The only thing that will work in the long run is a sound currency. No more paper currencies backed by nothing and valuated by artificially adjusting interest rates.
 
Of course not. I found it interesting that Obama supported much of the bail-out that Bush proposed. If he becomes President, he'll definitely have to take much of the blame for it when it fails.

Are you kidding ? When have you seen liberals claim responsibility for anything?
 
Of course not. I found it interesting that Obama supported much of the bail-out that Bush proposed. If he becomes President, he'll definitely have to take much of the blame for it when it fails.

Yes, make sure you forget about the plethora of others in government and the private sector who drafted this nation-killing legislation, and firmly place blame upon only those of your partisan choosing. :rolleyes:

Like McCain doesn't share just as much blame. Or pretty much most of congress. Or most of the elite private sector bankers and corporation board members and executives.

People like you ENABLE this bullshit.
 
This is quite possibly the most ridiculous proposal I have ever seen. Do you understand anything about how a free market should operate?

Brian

Sounds Hamiltonian, doesn't it?

But understand, not everyone embraces the idea of the free market, because decades of mistakes from bad policy have been made to APPEAR as though they were the result of a free market that is in actuality anything BUT "free".

Until people learn the TRUE free market, and that we have nothing CLOSE to one, and probably haven't in over 100 years, they will never understand how great it could be.
 
Of course not. I found it interesting that Obama supported much of the bail-out that Bush proposed. If he becomes President, he'll definitely have to take much of the blame for it when it fails.

I was surprised that neither candidate opposed it. I think it would have them points.
 
Sounds Hamiltonian, doesn't it?
In the sense that Hamilton did not believe that the free market should determine rates of interest based on the supply and demand of money, yes. But Hamilton never would have been a proponent of Congress setting interest rates (I cannot think of anything worse). He only believed in the power of the Central Bank, the fourth and most important branch of the government.

Brian
 
This is quite possibly the most ridiculous proposal I have ever seen. Do you understand anything about how a free market should operate?

Brian

Yes, I do. This proposal flies in the face of free market banking. My stance is that we need to either nationalize banking, by establishing a National Credit Union or go with private banking that does NOT rely on government bail-outs or mandates. It is the quasi-public / semi-private Federal Reserve that is behind the unfair lending practices leading us to the current mess.

Public assistance is not evil... Profiting from it is.

Which would be more palatable to the American taxpayer today... A "Buyer Beware" cutthroat banking industry, or A National Credit Union, servicing deposits and loans to all citizens at the same rates of interest?

Either will work well on its own... What we can't continue to allow is a little of both in a quasi public entity like the Federal Reserve and expect success.

We must choose.

Please note that a National Credit Union does not mean or require Nationalizing the means of real asset production.
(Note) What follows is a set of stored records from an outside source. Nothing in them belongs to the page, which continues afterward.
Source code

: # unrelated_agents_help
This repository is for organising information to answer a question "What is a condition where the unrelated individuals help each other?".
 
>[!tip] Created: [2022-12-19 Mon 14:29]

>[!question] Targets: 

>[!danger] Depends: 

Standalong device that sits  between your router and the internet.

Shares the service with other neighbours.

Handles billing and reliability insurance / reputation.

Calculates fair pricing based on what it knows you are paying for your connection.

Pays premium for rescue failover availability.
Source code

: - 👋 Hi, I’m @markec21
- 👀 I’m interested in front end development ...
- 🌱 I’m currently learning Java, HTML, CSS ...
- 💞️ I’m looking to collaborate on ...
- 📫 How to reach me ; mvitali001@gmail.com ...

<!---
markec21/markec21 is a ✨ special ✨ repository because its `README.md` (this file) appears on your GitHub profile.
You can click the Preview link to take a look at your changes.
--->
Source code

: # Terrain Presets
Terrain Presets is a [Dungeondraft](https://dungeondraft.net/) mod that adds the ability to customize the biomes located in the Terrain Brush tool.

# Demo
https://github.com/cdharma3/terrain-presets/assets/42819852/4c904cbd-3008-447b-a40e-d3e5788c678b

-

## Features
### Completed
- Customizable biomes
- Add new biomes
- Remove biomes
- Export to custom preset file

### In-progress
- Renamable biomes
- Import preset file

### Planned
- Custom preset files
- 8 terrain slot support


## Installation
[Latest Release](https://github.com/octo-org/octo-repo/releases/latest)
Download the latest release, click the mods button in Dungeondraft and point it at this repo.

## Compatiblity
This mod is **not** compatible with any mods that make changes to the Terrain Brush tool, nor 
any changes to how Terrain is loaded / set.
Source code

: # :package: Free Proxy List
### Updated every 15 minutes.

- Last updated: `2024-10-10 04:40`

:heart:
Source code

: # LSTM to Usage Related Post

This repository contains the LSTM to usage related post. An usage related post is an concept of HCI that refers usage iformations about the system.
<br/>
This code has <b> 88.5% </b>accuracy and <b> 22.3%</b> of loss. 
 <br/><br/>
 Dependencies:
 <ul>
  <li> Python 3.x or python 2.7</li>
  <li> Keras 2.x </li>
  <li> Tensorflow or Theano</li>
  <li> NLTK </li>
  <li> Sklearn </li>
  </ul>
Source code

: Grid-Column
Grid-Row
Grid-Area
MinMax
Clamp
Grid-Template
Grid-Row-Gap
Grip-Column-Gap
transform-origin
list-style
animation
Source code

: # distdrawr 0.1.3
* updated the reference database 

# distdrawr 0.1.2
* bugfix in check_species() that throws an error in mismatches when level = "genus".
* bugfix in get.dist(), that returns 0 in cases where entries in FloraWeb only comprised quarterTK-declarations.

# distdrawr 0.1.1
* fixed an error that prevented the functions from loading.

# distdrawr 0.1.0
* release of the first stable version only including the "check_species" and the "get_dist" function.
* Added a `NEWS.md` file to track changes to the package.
This is different from banking services. Things like airplane factories, retail stores and restaurants are much better managed by the private sector.

-Joe
 
Yes, make sure you forget about the plethora of others in government and the private sector who drafted this nation-killing legislation, and firmly place blame upon only those of your partisan choosing. :rolleyes:

Like McCain doesn't share just as much blame. Or pretty much most of congress. Or most of the elite private sector bankers and corporation board members and executives.
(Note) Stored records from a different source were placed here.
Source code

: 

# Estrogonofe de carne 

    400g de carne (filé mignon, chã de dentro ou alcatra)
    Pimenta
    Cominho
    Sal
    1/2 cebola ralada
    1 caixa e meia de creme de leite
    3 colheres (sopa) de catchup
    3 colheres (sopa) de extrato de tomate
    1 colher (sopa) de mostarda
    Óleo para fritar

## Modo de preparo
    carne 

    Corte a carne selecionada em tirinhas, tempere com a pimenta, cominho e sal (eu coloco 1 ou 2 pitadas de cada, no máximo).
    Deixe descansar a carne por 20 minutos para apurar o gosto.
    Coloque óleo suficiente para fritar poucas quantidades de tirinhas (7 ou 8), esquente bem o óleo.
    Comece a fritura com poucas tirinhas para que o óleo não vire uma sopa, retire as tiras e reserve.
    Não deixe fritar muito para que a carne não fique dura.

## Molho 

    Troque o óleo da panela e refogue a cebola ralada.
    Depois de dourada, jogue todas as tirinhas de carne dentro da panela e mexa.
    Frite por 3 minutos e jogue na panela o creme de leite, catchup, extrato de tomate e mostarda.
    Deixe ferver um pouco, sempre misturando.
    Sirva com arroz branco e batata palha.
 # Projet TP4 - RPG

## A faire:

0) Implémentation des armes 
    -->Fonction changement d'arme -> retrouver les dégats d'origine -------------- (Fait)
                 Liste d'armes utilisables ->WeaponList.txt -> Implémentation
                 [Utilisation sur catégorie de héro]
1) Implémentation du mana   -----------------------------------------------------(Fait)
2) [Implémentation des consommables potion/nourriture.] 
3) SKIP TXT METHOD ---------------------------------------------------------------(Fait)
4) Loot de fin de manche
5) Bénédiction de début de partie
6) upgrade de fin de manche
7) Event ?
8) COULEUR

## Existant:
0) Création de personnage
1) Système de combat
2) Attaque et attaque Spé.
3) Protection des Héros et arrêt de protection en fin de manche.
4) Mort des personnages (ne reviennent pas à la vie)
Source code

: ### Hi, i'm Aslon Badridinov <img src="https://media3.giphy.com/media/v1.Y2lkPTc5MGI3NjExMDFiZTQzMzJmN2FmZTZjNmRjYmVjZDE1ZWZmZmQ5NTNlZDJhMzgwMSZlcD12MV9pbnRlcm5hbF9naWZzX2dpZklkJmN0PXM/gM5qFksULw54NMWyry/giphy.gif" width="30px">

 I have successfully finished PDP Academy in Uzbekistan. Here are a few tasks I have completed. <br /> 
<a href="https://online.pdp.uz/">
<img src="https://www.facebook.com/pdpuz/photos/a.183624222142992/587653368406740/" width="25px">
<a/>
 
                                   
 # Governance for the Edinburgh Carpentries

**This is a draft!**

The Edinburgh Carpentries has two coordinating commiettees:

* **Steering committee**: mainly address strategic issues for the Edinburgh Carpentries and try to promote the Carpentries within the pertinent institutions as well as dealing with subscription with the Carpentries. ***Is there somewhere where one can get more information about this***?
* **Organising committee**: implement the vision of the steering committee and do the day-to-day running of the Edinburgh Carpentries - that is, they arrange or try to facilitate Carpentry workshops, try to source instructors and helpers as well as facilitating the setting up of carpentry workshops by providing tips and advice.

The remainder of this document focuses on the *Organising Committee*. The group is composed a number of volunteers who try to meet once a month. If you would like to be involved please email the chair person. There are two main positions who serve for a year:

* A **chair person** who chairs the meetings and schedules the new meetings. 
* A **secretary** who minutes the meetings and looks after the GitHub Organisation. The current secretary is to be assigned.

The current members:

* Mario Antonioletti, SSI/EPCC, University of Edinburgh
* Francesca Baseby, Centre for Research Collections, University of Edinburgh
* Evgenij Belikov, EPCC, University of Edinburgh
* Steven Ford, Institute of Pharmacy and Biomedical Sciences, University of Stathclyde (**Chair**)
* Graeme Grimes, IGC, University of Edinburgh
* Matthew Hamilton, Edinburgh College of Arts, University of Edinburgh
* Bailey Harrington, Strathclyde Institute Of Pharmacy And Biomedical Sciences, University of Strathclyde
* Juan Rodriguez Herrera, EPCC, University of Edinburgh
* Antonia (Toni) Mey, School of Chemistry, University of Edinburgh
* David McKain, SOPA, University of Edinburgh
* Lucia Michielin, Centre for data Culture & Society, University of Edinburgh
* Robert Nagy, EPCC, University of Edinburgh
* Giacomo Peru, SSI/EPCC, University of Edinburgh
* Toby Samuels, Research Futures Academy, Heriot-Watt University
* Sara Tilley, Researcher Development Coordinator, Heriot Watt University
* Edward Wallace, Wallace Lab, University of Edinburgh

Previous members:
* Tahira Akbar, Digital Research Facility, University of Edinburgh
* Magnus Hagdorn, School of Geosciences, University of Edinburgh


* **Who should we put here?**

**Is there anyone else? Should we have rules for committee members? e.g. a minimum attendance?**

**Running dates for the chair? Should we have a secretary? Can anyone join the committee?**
People like you ENABLE this bullshit.

Why would I enable this 'bullshit'??????? You've obviously responded to the wrong poster.
 
I didn't see such a poll elsewhere, so Mods, if there is one, please shut this one down.

I'm very interested to know if you support the bailout? Why or why not?
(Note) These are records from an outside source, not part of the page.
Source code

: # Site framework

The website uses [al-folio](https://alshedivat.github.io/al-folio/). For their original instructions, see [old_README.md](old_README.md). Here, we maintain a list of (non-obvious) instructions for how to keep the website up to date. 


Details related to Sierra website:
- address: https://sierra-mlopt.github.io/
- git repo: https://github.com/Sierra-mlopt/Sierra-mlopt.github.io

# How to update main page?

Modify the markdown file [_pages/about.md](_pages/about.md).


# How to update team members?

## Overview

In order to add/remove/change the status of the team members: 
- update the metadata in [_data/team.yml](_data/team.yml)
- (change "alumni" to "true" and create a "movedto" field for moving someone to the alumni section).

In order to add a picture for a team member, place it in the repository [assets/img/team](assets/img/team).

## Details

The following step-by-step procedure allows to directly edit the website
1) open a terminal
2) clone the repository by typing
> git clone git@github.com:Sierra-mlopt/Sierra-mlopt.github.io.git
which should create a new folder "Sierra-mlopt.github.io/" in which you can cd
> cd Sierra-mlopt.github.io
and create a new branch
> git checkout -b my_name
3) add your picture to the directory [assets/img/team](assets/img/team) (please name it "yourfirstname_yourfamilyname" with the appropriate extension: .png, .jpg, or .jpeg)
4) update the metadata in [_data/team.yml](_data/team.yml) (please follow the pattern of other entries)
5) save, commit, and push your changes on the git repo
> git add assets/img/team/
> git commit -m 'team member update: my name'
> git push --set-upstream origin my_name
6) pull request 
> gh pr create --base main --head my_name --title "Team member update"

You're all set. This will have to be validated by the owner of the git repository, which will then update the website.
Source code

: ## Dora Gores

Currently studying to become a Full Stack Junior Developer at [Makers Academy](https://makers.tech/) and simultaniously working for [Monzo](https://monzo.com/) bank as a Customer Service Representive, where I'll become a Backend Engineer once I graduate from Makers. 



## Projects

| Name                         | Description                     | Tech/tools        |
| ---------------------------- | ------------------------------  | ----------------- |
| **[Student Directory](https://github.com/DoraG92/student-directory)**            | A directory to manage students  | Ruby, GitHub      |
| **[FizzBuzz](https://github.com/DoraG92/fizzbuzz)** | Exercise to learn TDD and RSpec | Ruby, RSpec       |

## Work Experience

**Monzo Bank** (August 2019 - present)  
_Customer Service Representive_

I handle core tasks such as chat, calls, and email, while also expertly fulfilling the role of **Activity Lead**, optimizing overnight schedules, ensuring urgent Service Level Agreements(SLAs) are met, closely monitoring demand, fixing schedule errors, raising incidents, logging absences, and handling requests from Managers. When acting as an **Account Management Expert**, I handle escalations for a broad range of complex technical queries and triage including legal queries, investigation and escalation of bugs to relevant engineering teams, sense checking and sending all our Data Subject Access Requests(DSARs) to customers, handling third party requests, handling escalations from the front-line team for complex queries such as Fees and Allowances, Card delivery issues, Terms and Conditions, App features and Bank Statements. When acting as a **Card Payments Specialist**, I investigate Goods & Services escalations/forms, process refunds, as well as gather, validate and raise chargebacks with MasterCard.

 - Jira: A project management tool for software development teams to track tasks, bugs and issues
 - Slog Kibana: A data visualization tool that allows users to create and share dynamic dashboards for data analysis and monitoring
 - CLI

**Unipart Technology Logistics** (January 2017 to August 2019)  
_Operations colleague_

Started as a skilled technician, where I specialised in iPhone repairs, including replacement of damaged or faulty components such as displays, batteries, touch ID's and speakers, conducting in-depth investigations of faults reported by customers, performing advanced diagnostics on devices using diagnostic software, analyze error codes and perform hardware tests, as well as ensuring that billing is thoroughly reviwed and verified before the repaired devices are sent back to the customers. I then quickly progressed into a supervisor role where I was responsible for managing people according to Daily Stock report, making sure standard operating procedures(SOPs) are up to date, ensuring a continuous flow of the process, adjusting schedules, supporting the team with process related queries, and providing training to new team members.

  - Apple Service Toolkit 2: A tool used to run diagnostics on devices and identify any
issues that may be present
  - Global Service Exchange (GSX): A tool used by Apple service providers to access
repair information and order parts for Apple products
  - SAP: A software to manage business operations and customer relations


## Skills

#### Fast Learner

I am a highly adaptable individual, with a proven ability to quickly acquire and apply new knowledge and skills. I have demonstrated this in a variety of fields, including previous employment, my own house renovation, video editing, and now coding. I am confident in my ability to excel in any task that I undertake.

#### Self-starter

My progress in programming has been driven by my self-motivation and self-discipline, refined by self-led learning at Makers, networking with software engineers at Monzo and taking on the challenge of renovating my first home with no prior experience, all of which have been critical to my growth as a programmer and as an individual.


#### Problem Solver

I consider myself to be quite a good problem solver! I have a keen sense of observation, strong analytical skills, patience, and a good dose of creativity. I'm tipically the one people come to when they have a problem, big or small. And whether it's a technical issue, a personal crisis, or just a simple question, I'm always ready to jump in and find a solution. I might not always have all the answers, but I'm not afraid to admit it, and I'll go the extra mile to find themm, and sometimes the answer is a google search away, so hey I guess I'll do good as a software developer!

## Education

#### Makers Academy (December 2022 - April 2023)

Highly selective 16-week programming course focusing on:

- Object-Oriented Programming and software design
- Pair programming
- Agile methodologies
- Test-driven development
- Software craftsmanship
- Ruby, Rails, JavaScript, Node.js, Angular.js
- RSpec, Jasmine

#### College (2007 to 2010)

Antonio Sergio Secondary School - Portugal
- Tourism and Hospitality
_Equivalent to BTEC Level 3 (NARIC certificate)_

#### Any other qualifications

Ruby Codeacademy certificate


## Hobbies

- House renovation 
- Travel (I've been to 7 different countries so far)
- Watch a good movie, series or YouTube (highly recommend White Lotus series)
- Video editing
I was thinking, if they really wanted to be sure the $750 billion dollars ended up on Main Street instead of Wall Street, maybe the fed should have just given $15 billion dollars to each of the 50 states.
 
Why would I enable this 'bullshit'??????? You've obviously responded to the wrong poster.

No, I responded to YOU. People who still think it's a problem that can be pinned on "sides". That somehow our elected representatives, whether they're conservative or liberal, have our best interest at heart.

My friend, in government, there is no liberal or conservative. They don't serve either side. They create the illusion that they do, so that liberal and conservative VOTERS still think they have a choice.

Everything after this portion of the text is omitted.